[WHAT YOU ARE ASKED TO DO]: Using the listing below, determine the count of lines with the word "ordered" and reply only with it.

[RECORDS]:
========================================

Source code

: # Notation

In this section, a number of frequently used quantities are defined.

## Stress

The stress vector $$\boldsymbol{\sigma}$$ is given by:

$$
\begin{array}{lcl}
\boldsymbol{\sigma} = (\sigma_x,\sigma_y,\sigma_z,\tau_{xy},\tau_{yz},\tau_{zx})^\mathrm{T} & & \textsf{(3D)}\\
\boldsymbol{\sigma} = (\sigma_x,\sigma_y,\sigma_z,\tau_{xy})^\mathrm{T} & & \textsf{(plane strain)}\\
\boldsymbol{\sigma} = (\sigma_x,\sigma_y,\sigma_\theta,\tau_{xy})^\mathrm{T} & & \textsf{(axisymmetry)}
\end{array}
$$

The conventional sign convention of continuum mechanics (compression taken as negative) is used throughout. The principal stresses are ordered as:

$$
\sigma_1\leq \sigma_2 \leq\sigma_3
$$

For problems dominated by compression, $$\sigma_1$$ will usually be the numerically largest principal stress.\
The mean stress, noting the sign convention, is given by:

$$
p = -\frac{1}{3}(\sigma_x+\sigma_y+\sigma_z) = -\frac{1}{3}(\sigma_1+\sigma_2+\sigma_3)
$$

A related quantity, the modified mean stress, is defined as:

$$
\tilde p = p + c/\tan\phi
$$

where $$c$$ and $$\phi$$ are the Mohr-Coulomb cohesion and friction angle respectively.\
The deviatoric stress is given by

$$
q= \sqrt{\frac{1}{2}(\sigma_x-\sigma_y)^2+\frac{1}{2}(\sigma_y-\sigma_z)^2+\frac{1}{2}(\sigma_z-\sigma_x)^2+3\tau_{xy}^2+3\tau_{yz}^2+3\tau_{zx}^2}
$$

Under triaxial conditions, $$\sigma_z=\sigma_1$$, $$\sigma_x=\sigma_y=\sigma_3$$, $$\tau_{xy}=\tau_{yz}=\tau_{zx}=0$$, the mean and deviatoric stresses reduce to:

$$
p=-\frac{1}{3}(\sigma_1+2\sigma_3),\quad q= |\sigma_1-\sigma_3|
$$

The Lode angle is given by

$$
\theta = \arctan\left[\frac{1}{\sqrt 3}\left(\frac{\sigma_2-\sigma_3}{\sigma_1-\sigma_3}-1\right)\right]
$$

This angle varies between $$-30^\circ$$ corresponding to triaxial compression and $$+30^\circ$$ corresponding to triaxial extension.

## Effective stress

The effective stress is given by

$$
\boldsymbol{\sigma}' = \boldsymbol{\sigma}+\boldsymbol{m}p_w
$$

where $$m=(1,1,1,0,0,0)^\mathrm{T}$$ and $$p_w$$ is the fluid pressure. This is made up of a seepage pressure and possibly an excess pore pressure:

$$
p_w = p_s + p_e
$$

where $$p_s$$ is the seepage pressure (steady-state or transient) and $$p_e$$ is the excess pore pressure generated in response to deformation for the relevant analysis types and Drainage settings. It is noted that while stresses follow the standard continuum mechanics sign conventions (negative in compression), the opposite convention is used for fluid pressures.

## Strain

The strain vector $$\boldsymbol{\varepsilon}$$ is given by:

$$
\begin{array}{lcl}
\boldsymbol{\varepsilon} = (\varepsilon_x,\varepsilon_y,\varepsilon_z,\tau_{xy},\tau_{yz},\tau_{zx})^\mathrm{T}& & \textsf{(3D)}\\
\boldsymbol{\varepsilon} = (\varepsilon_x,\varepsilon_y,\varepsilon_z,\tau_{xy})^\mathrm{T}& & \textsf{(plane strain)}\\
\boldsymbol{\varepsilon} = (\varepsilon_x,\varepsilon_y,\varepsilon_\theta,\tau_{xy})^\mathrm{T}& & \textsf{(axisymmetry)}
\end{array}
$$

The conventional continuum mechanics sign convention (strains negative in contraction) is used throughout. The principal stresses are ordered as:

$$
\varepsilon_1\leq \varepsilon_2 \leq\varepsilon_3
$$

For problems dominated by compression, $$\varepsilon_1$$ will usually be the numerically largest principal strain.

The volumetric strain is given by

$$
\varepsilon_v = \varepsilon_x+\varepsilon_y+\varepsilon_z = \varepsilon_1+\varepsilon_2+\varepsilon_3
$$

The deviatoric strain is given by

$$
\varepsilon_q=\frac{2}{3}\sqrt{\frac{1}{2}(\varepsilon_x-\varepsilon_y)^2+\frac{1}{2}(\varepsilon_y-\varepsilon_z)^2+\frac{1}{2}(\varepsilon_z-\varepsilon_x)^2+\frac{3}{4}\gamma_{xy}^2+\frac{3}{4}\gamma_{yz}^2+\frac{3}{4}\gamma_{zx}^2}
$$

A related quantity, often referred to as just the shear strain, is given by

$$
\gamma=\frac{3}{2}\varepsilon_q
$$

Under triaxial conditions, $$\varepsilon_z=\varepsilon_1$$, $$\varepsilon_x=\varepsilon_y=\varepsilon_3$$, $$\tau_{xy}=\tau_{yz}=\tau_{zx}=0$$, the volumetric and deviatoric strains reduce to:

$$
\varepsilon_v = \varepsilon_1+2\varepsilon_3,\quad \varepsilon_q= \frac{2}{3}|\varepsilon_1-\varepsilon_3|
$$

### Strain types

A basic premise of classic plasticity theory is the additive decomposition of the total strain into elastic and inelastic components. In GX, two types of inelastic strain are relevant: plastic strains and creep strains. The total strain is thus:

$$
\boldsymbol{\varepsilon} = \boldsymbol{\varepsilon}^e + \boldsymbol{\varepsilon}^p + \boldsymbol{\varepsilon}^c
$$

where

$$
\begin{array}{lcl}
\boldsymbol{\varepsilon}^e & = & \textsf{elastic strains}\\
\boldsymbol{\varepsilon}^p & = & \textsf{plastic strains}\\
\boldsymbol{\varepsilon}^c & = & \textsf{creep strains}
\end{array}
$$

========================================

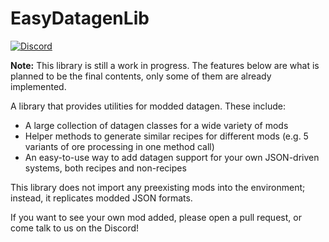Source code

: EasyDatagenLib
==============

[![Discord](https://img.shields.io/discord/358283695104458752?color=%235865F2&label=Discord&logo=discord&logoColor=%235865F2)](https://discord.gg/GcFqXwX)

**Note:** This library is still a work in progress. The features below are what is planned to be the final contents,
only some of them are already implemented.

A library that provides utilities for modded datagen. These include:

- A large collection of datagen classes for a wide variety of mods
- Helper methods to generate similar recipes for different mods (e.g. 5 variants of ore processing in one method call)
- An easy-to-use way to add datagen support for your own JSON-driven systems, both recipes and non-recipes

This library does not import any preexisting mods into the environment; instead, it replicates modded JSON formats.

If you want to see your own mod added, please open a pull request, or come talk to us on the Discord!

========================================

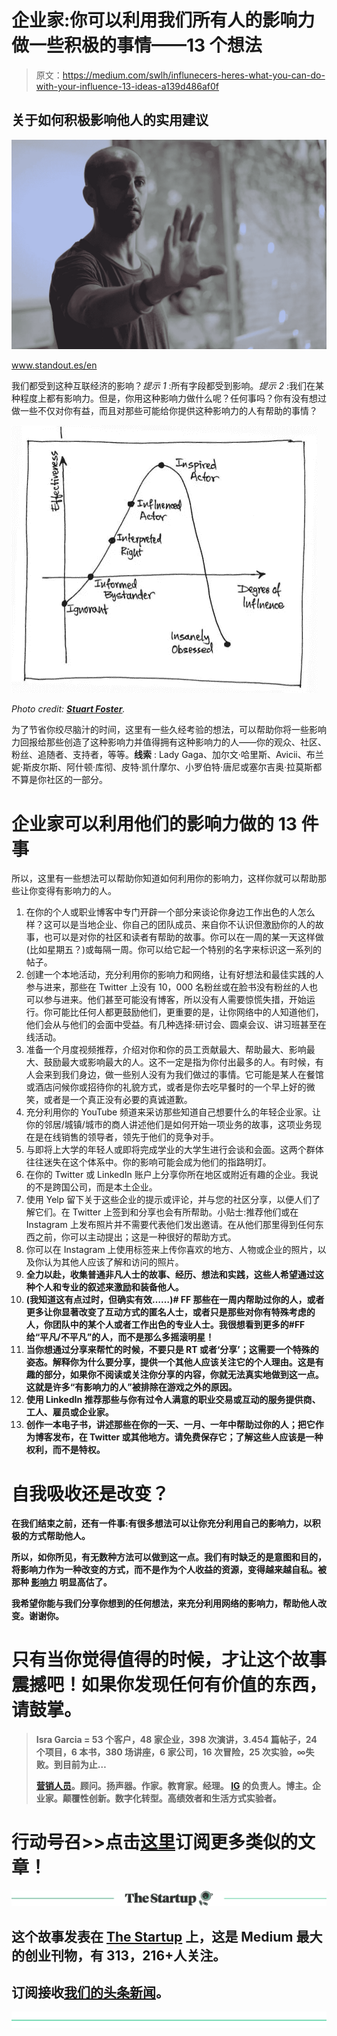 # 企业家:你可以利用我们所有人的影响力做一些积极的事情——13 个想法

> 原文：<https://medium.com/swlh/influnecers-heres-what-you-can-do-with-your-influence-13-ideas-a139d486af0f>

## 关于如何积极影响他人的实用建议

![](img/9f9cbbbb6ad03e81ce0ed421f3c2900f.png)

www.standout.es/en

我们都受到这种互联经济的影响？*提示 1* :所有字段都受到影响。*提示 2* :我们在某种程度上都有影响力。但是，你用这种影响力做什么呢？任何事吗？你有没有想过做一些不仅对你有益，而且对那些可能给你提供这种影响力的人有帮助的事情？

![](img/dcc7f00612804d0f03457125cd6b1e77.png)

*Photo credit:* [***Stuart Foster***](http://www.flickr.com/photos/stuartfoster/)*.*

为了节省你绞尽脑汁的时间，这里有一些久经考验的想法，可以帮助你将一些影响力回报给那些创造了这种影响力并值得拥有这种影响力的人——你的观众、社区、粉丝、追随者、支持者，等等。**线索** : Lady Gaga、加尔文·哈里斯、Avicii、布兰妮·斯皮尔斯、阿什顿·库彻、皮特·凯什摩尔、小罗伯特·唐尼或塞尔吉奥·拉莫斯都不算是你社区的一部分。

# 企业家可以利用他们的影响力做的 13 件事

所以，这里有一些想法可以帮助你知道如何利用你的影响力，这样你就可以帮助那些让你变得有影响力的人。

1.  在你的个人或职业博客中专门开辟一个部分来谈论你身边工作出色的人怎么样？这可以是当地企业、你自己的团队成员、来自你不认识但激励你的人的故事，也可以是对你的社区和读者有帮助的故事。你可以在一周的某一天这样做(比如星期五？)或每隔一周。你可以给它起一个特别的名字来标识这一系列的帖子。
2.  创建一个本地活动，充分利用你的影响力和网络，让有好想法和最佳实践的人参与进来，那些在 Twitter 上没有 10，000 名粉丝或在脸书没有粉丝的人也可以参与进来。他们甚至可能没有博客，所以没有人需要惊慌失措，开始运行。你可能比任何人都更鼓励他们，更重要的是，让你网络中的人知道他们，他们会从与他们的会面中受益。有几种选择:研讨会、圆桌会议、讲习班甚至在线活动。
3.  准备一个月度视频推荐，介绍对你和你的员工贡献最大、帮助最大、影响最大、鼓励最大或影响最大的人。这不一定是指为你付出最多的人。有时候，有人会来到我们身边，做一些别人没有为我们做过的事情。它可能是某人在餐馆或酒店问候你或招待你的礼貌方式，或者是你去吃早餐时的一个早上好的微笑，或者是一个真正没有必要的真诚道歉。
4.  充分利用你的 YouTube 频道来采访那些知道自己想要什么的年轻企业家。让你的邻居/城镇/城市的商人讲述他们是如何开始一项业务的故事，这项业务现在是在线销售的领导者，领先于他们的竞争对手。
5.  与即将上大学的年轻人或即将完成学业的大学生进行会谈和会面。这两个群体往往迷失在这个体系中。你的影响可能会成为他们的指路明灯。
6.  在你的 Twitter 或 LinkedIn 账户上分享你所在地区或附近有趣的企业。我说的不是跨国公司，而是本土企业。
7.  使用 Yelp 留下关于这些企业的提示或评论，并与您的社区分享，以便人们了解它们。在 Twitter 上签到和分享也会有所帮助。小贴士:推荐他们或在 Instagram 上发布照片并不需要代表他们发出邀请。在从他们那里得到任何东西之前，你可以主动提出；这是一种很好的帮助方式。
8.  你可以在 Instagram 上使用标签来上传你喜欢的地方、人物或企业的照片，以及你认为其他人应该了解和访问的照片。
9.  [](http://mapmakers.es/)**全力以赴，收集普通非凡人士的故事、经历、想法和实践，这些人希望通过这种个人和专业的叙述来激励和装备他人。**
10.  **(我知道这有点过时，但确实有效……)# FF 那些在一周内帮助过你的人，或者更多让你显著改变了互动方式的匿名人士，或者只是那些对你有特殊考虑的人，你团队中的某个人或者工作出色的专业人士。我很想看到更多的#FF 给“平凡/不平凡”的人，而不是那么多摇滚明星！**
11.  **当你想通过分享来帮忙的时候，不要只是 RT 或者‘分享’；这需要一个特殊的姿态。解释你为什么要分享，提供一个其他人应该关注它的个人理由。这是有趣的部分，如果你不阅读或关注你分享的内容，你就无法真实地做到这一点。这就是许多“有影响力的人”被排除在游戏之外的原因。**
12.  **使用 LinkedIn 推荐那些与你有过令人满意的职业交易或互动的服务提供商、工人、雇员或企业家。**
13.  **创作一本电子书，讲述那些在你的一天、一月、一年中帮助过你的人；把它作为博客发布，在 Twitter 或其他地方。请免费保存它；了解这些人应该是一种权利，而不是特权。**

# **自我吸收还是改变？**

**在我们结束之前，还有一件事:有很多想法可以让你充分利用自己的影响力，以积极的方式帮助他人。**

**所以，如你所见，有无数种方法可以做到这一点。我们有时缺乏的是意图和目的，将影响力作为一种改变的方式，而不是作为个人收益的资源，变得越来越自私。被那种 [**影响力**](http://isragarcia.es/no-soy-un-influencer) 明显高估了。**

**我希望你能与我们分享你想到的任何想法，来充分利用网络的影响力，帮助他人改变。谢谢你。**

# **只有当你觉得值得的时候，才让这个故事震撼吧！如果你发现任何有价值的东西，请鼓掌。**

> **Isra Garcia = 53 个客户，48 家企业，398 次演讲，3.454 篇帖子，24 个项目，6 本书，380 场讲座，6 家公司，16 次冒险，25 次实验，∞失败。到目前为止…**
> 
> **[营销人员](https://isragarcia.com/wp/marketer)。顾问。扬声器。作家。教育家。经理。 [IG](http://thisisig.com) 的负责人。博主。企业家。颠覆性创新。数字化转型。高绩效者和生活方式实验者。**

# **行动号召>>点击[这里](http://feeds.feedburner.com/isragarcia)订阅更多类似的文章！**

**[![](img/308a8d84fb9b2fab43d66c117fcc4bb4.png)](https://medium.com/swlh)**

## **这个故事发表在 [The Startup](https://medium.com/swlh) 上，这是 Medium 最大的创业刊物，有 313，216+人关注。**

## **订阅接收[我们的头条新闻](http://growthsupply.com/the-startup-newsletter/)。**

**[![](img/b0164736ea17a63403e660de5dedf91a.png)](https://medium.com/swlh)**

========================================

[RESPONSE AREA]: 2